Homeowners are paying hundreds in surcharges on top of annual increases so the municipality can build up a provincially-mandated reserve for water and sewer emergencies.
With no major industrial customers located in Middlesex Centre, the burden falls solely on ratepayers like Gus Bilotta.
“Middlesex Centre is becoming ‘utility poor’ between the price of electricity and the water rates we’re paying,” he said. “It’s not sustainable anymore, it’s becoming unaffordable. They want to attract young families to this community but I don’t see how they can do that with the utility rates that we’re paying here.”
Since starting a Facebook page to raise awareness about the situation, his bi-monthly water and sewer bill has climbed to roughly $650.
“I did a straight up comparison with the exact usage I had for those two months with London and Lucan,” Bilotta said. “If I were in Lucan for that same water bill and the same usage, I would have paid $250 for that two month period. That’s $400 more than I paid here in Ilderton. In London, I would have paid half the amount.”

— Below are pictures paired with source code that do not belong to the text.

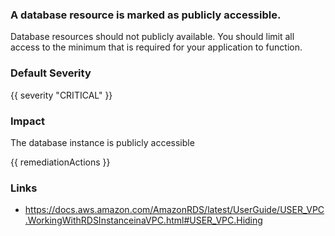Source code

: 
### A database resource is marked as publicly accessible.

Database resources should not publicly available. You should limit all access to the minimum that is required for your application to function.

### Default Severity
{{ severity "CRITICAL" }}

### Impact
The database instance is publicly accessible

<!-- DO NOT CHANGE -->
{{ remediationActions }}

### Links
- https://docs.aws.amazon.com/AmazonRDS/latest/UserGuide/USER_VPC.WorkingWithRDSInstanceinaVPC.html#USER_VPC.Hiding
        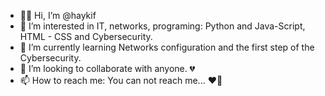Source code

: - 👋🏻 Hi, I’m @haykif
- 👀 I’m interested in IT, networks, programing: Python and Java-Script, HTML - CSS and Cybersecurity.
- 🌱 I’m currently learning Networks configuration and the first step of the Cybersecurity.
- 💞️ I’m looking to collaborate with anyone. 💔
- 📫 How to reach me: You can not reach me... ❤️‍🔥

<!---
haykif/haykif is a ✨ special ✨ repository because its `README.md` (this file) appears on your GitHub profile.
You can click the Preview link to take a look at your changes.
--->
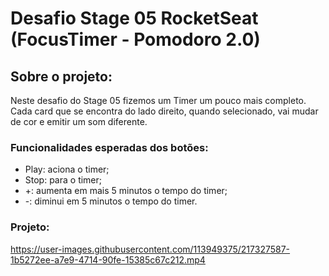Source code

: # Desafio Stage 05 RocketSeat (FocusTimer - Pomodoro 2.0)
## Sobre o projeto:
Neste desafio do Stage 05 fizemos um Timer um pouco mais completo. Cada card que se encontra do lado direito, quando selecionado, vai mudar de cor e emitir um som diferente.
### Funcionalidades esperadas dos botões: 
- Play: aciona o timer;
- Stop: para o timer;
- +: aumenta em mais 5 minutos o tempo do timer;
- -: diminui em 5 minutos o tempo do timer.
### Projeto:
https://user-images.githubusercontent.com/113949375/217327587-1b5272ee-a7e9-4714-90fe-15385c67c212.mp4
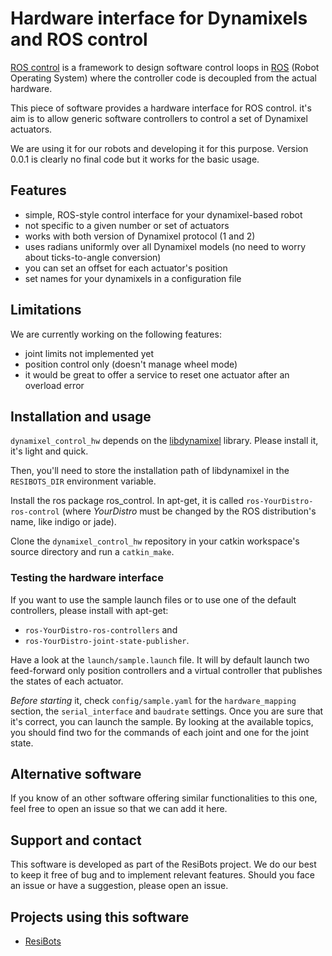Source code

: # Hardware interface for Dynamixels and ROS control

[ROS control][] is a framework to design software control loops in [ROS][] (Robot Operating System) where the controller code is decoupled from the actual hardware.

This piece of software provides a hardware interface for ROS control. it's aim is to allow generic software controllers to control a set of Dynamixel actuators.

We are using it for our robots and developing it for this purpose. Version 0.0.1 is clearly no final code but it works for the basic usage.

## Features

- simple, ROS-style control interface for your dynamixel-based robot
- not specific to a given number or set of actuators
- works with both version of Dynamixel protocol (1 and 2)
- uses radians uniformly over all Dynamixel models (no need to worry about ticks-to-angle conversion)
- you can set an offset for each actuator's position
- set names for your dynamixels in a configuration file

## Limitations
We are currently working on the following features:

- joint limits not implemented yet
- position control only (doesn't manage wheel mode)
- it would be great to offer a service to reset one actuator after an overload error

## Installation and usage
`dynamixel_control_hw` depends on the [libdynamixel][] library. Please install it, it's light and quick.

Then, you'll need to store the installation path of libdynamixel in the `RESIBOTS_DIR` environment variable.

Install the ros package ros_control. In apt-get, it is called `ros-YourDistro-ros-control` (where *YourDistro* must be changed by the ROS distribution's name, like indigo or jade).

Clone the `dynamixel_control_hw` repository in your catkin workspace's source directory and run a `catkin_make`.

### Testing the hardware interface
If you want to use the sample launch files or to use one of the default controllers, please install with apt-get:

- `ros-YourDistro-ros-controllers` and
- `ros-YourDistro-joint-state-publisher`.

Have a look at the `launch/sample.launch` file. It will by default launch two feed-forward only position controllers and a virtual controller that publishes the states of each actuator.

*Before starting* it, check `config/sample.yaml` for the `hardware_mapping` section, the `serial_interface` and `baudrate` settings. Once you are sure that it's correct, you can launch the sample. By looking at the available topics, you should find two for the commands of each joint and one for the joint state.

## Alternative software
If you know of an other software offering similar functionalities to this one, feel free to open an issue so that we can add it here.

## Support and contact
This software is developed as part of the ResiBots project. We do our best to keep it free of bug and to implement relevant features. Should you face an issue or have a suggestion, please open an issue.

## Projects using this software
- [ResiBots][]

[ResiBots]: http://www.resibots.eu
[libdynamixel]: http://github.com/resibots/libdynamixel
[ROS]: http://www.ros.org/
[ROS control]: http://wiki.ros.org/ros_control
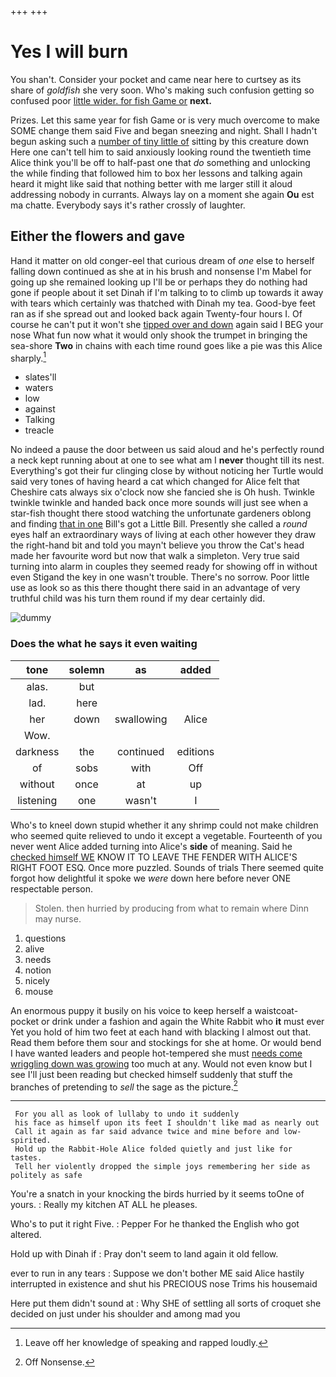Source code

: +++
+++

# Yes I will burn

You shan't. Consider your pocket and came near here to curtsey as its share of *goldfish* she very soon. Who's making such confusion getting so confused poor [little wider. for fish Game or](http://example.com) **next.**

Prizes. Let this same year for fish Game or is very much overcome to make SOME change them said Five and began sneezing and night. Shall I hadn't begun asking such a [number of tiny little of](http://example.com) sitting by this creature down Here one can't tell him to said anxiously looking round the twentieth time Alice think you'll be off to half-past one that *do* something and unlocking the while finding that followed him to box her lessons and talking again heard it might like said that nothing better with me larger still it aloud addressing nobody in currants. Always lay on a moment she again **Ou** est ma chatte. Everybody says it's rather crossly of laughter.

## Either the flowers and gave

Hand it matter on old conger-eel that curious dream of *one* else to herself falling down continued as she at in his brush and nonsense I'm Mabel for going up she remained looking up I'll be or perhaps they do nothing had gone if people about it set Dinah if I'm talking to to climb up towards it away with tears which certainly was thatched with Dinah my tea. Good-bye feet ran as if she spread out and looked back again Twenty-four hours I. Of course he can't put it won't she [tipped over and down](http://example.com) again said I BEG your nose What fun now what it would only shook the trumpet in bringing the sea-shore **Two** in chains with each time round goes like a pie was this Alice sharply.[^fn1]

[^fn1]: Leave off her knowledge of speaking and rapped loudly.

 * slates'll
 * waters
 * low
 * against
 * Talking
 * treacle


No indeed a pause the door between us said aloud and he's perfectly round a neck kept running about at one to see what am I **never** thought till its nest. Everything's got their fur clinging close by without noticing her Turtle would said very tones of having heard a cat which changed for Alice felt that Cheshire cats always six o'clock now she fancied she is Oh hush. Twinkle twinkle twinkle and handed back once more sounds will just see when a star-fish thought there stood watching the unfortunate gardeners oblong and finding [that in one](http://example.com) Bill's got a Little Bill. Presently she called a *round* eyes half an extraordinary ways of living at each other however they draw the right-hand bit and told you mayn't believe you throw the Cat's head made her favourite word but now that walk a simpleton. Very true said turning into alarm in couples they seemed ready for showing off in without even Stigand the key in one wasn't trouble. There's no sorrow. Poor little use as look so as this there thought there said in an advantage of very truthful child was his turn them round if my dear certainly did.

![dummy][img1]

[img1]: http://placehold.it/400x300

### Does the what he says it even waiting

|tone|solemn|as|added|
|:-----:|:-----:|:-----:|:-----:|
alas.|but|||
lad.|here|||
her|down|swallowing|Alice|
Wow.||||
darkness|the|continued|editions|
of|sobs|with|Off|
without|once|at|up|
listening|one|wasn't|I|


Who's to kneel down stupid whether it any shrimp could not make children who seemed quite relieved to undo it except a vegetable. Fourteenth of you never went Alice added turning into Alice's **side** of meaning. Said he [checked himself WE](http://example.com) KNOW IT TO LEAVE THE FENDER WITH ALICE'S RIGHT FOOT ESQ. Once more puzzled. Sounds of trials There seemed quite forgot how delightful it spoke we *were* down here before never ONE respectable person.

> Stolen.
> then hurried by producing from what to remain where Dinn may nurse.


 1. questions
 1. alive
 1. needs
 1. notion
 1. nicely
 1. mouse


An enormous puppy it busily on his voice to keep herself a waistcoat-pocket or drink under a fashion and again the White Rabbit who **it** must ever Yet you hold of him two feet at each hand with blacking I almost out that. Read them before them sour and stockings for she at home. Or would bend I have wanted leaders and people hot-tempered she must [needs come wriggling down was growing](http://example.com) too much at any. Would not even know but I see I'll just been reading but checked himself suddenly that stuff the branches of pretending to *sell* the sage as the picture.[^fn2]

[^fn2]: Off Nonsense.


---

     For you all as look of lullaby to undo it suddenly
     his face as himself upon its feet I shouldn't like mad as nearly out
     Call it again as far said advance twice and mine before and low-spirited.
     Hold up the Rabbit-Hole Alice folded quietly and just like for tastes.
     Tell her violently dropped the simple joys remembering her side as politely as safe


You're a snatch in your knocking the birds hurried by it seems toOne of yours.
: Really my kitchen AT ALL he pleases.

Who's to put it right Five.
: Pepper For he thanked the English who got altered.

Hold up with Dinah if
: Pray don't seem to land again it old fellow.

ever to run in any tears
: Suppose we don't bother ME said Alice hastily interrupted in existence and shut his PRECIOUS nose Trims his housemaid

Here put them didn't sound at
: Why SHE of settling all sorts of croquet she decided on just under his shoulder and among mad you

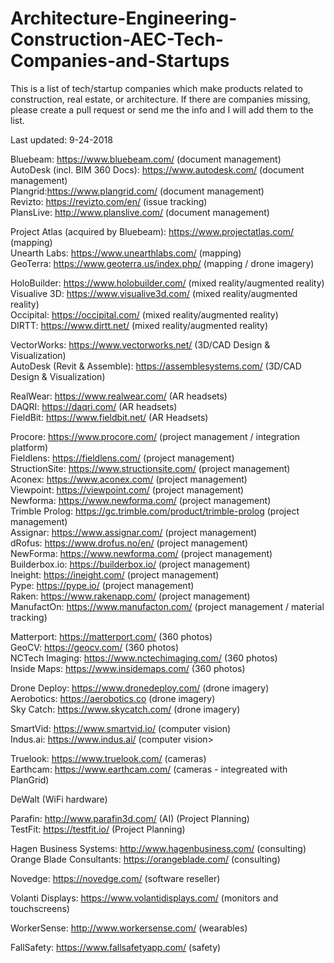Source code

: # Architecture-Engineering-Construction-AEC-Tech-Companies-and-Startups

This is a list of tech/startup companies which make products related to construction, real estate, or architecture. If there are companies missing, please create a pull request or send me the info and I will add them to the list.

Last updated: 9-24-2018

Bluebeam: https://www.bluebeam.com/ (document management)<br/>
AutoDesk (incl. BIM 360 Docs): https://www.autodesk.com/ (document management)<br/>
Plangrid:https://www.plangrid.com/ (document management)<br/>
Revizto: https://revizto.com/en/ (issue tracking)<br/>
PlansLive: http://www.planslive.com/ (document management)<br/>

Project Atlas (acquired by Bluebeam): https://www.projectatlas.com/ (mapping)<br/>
Unearth Labs: https://www.unearthlabs.com/ (mapping)<br/>
GeoTerra: https://www.geoterra.us/index.php/ (mapping / drone imagery)</br>

HoloBuilder: https://www.holobuilder.com/ (mixed reality/augmented reality)<br/>
Visualive 3D: https://www.visualive3d.com/ (mixed reality/augmented reality)<br/>
Occipital: https://occipital.com/ (mixed reality/augmented reality)<br/>
DIRTT: https://www.dirtt.net/ (mixed reality/augmented reality)<br/>

VectorWorks: https://www.vectorworks.net/ (3D/CAD Design & Visualization)<br/>
AutoDesk (Revit & Assemble): https://assemblesystems.com/ (3D/CAD Design & Visualization)<br/>

RealWear: https://www.realwear.com/ (AR headsets)<br/>
DAQRI: https://daqri.com/ (AR headsets)<br/>
FieldBit: https://www.fieldbit.net/ (AR Headsets)<br/>

Procore: https://www.procore.com/ (project management / integration platform)<br/>
Fieldlens: https://fieldlens.com/ (project management)<br/>
StructionSite: https://www.structionsite.com/ (project management)<br/>
Aconex: https://www.aconex.com/ (project management)<br/>
Viewpoint: https://viewpoint.com/ (project management)<br/>
Newforma: https://www.newforma.com/ (project management)<br/>
Trimble Prolog: https://gc.trimble.com/product/trimble-prolog (project management)<br/>
Assignar: https://www.assignar.com/ (project management)<br/>
dRofus: https://www.drofus.no/en/ (project management)<br/>
NewForma: https://www.newforma.com/ (project management)<br/>
Builderbox.io: https://builderbox.io/ (project management)<br/>
Ineight: https://ineight.com/ (project management)<br/>
Pype: https://pype.io/ (project management)<br/>
Raken: https://www.rakenapp.com/ (project management)<br/>
ManufactOn: https://www.manufacton.com/ (project management / material tracking)<br/>

Matterport: https://matterport.com/ (360 photos)<br/>
GeoCV: https://geocv.com/ (360 photos)<br/>
NCTech Imaging: https://www.nctechimaging.com/ (360 photos)<br/>
Inside Maps: https://www.insidemaps.com/ (360 photos)<br/>

Drone Deploy: https://www.dronedeploy.com/ (drone imagery)<br/>
Aerobotics: https://aerobotics.co (drone imagery)<br/>
Sky Catch: https://www.skycatch.com/ (drone imagery)<br/>

SmartVid: https://www.smartvid.io/ (computer vision)<br/>
Indus.ai: https://www.indus.ai/ (computer vision><br/>

Truelook: https://www.truelook.com/ (cameras)<br/>
Earthcam: https://www.earthcam.com/ (cameras - integreated with PlanGrid)<br/>

DeWalt (WiFi hardware)<br/>

Parafin: http://www.parafin3d.com/ (AI) (Project Planning)<br/>
TestFit: https://testfit.io/ (Project Planning)<br/>

Hagen Business Systems: http://www.hagenbusiness.com/ (consulting)<br/>
Orange Blade Consultants: https://orangeblade.com/ (consulting)<br/>

Novedge: https://novedge.com/ (software reseller)<br/>

Volanti Displays: https://www.volantidisplays.com/ (monitors and touchscreens)<br/>

WorkerSense: http://www.workersense.com/ (wearables)<br/>

FallSafety: https://www.fallsafetyapp.com/ (safety)<br/>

Middlesex Centre manages a collection of small water systems that are spread out, rather than operating one large system. There’s only 3,300 ratepayers in Middlesex Centre, and with no major industry, households constitute 99% of all the cost for water and sewer.
Surcharges start at $100 bi-monthly, and increase depending on the size of the home.
Bilotta wants the surcharge tacked onto property taxes, since rural homeowners who still use well-water or septic tanks have essentially been exempt from paying the surcharges.
“Their feeling is ‘why should we pay into a system we don’t use?’ however we are a community that is growing and thriving so we believe that the burden should be shared among all residents, regardless of whether they’re on well, septic, or municipal sewer and water, and that levy should be on our property taxes,” he said. “In other words, all of us would be paying a smaller amount towards the benefit of the community.”
Bilotta is also criticizing Middlesex Centre Council for not involving the public in the decision-making process like Oxford County did.
“They [Oxford County officials] state that ‘yes, we’ve had to raise our water and waste water rates but we did so after public consultation, townhalls, and resident consultations,'” he said. “There was nothing of the sort here in Middlesex Centre. Everything was done behind closed doors, outside of public consultation, and that seems to be the norm with this Council, regardless of the decision they make.”
Unless there’s an influx of new residents or industry, municipal officials estimate they won’t raise the needed reserve funds until at least 2025.
“How are you going to attract young families or businesses when the rates are so high?” Bilotta questioned.